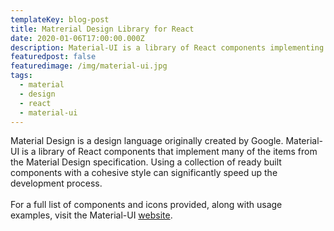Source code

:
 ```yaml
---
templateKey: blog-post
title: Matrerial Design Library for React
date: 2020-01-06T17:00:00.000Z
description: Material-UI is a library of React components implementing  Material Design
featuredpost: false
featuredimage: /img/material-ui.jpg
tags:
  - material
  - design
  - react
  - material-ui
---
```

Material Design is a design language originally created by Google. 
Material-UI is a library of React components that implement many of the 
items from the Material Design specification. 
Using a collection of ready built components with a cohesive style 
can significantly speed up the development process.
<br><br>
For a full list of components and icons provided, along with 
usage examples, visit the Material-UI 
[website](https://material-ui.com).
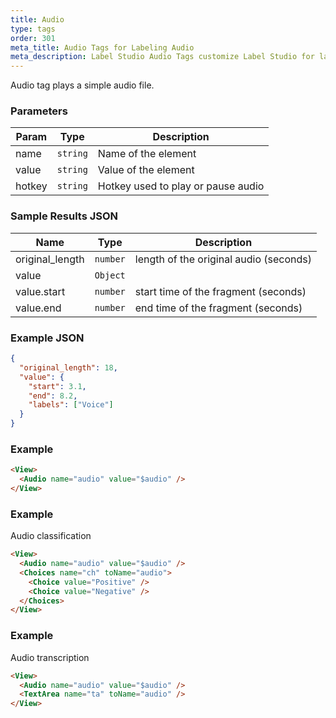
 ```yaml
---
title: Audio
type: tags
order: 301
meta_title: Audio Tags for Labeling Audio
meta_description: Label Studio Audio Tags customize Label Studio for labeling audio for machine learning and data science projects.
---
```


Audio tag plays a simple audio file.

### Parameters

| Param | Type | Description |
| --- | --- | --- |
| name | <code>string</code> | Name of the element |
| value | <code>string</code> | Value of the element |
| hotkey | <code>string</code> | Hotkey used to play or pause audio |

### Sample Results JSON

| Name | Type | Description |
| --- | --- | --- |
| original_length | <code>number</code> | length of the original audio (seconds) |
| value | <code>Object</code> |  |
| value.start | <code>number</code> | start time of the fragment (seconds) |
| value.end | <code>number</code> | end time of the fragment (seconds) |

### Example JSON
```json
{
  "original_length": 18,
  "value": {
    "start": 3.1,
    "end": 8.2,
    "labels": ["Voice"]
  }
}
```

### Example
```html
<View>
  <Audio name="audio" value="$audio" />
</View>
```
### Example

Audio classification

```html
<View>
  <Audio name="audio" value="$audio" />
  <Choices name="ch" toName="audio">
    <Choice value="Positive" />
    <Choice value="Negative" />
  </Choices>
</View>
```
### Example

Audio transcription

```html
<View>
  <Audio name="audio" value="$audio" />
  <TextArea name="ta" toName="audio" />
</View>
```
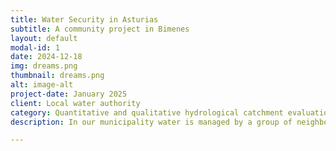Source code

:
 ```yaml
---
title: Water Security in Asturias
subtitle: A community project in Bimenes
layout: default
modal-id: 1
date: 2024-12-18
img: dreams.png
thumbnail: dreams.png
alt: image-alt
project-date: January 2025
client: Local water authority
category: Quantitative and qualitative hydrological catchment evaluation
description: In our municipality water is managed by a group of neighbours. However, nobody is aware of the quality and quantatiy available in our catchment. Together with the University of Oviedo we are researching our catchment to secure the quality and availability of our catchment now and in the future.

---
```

## TASK GOAL
Apply a filter for "components" to the entries and show each line that passes.

## OUTPUT FOR THIS EXERCISE
description: Material-UI is a library of React components implementing  Material Design
Material-UI is a library of React components that implement many of the 
Using a collection of ready built components with a cohesive style 
For a full list of components and icons provided, along with 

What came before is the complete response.